Opinion Makers Light Candles To Call For

A Violence-Free Society

“Preach Peace, Reject Violence, Resolve Conflict.” With this call, the Centre for Development and Peace Studies (, an independent peace and conflict research centre based in Guwahati, northeastern India, observed the International Day of Peace or World Peace Day, along with the rest of India and the world on September 21, 2008.

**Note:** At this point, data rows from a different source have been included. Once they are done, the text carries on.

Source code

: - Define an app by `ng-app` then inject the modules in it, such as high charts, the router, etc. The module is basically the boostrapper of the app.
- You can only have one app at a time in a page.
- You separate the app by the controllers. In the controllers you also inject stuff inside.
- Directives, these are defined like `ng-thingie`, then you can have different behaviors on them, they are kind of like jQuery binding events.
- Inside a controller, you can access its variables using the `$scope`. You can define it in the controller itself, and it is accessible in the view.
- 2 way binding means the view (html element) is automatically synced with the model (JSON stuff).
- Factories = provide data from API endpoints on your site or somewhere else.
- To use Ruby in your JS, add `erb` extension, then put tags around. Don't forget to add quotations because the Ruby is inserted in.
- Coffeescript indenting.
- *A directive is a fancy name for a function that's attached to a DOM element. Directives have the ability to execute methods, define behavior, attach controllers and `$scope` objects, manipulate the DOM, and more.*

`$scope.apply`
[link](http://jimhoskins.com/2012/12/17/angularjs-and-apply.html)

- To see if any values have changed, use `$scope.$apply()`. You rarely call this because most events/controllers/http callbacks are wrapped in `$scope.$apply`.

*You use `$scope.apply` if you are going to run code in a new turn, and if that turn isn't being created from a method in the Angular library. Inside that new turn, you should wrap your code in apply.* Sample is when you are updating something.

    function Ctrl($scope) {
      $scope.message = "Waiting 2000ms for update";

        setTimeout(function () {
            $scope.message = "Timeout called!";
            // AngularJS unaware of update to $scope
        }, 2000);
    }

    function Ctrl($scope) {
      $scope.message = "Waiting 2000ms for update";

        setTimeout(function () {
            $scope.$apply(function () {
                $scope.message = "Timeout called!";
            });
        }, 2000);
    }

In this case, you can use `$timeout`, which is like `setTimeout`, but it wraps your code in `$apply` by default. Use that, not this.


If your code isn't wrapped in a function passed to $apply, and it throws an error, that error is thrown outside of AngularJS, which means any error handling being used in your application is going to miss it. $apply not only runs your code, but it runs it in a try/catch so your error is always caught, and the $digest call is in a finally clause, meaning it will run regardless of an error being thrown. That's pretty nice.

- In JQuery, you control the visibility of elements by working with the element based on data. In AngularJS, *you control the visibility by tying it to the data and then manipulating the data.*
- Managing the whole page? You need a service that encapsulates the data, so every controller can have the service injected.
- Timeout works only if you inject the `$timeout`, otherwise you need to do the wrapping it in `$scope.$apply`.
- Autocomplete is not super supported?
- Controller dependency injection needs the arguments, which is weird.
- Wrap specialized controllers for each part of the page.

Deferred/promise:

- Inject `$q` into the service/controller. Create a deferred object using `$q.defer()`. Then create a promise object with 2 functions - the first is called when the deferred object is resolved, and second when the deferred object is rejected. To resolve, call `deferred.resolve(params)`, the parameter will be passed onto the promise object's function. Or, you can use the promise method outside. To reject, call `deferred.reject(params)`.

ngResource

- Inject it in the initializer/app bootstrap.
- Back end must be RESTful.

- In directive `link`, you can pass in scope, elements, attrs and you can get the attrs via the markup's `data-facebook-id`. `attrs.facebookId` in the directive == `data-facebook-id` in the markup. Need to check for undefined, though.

Peace and social activists, former insurgent leaders, academics, journalists and development experts attended a round-table in the city organized by CDPS to mark the occasion in the backdrop of insurgency and ethnic strife afflicting India’s Northeast and the efforts by the government and non-government agencies at peace-making.

CDPS Director Wasbir Hussain, who outlined the significance of the International Day of Peace, said: “No one has the right to indulge in violent acts, but everyone is free to call for peace, individually or collectively. Even expression of an idea to achieve peace can create wonders and lead to a violence-free society.”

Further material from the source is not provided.